Dataset items →
[Start of section]

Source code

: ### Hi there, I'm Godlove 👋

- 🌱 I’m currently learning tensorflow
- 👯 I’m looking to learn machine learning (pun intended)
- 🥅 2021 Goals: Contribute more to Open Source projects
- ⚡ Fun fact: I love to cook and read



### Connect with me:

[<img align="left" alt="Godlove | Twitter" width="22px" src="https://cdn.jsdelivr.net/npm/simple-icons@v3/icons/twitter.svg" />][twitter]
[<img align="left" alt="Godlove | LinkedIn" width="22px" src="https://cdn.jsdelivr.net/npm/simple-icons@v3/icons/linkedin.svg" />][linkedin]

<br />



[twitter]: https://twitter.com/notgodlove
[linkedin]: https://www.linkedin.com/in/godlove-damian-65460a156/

[End of section]

WHAT IS BEING ASKED →
Copy each line in the data that holds the word "https".

PROBLEM SOLUTION →
[<img align="left" alt="Godlove | Twitter" width="22px" src="https://cdn.jsdelivr.net/npm/simple-icons@v3/icons/twitter.svg" />][twitter]
[<img align="left" alt="Godlove | LinkedIn" width="22px" src="https://cdn.jsdelivr.net/npm/simple-icons@v3/icons/linkedin.svg" />][linkedin]
[twitter]: https://twitter.com/notgodlove
[linkedin]: https://www.linkedin.com/in/godlove-damian-65460a156/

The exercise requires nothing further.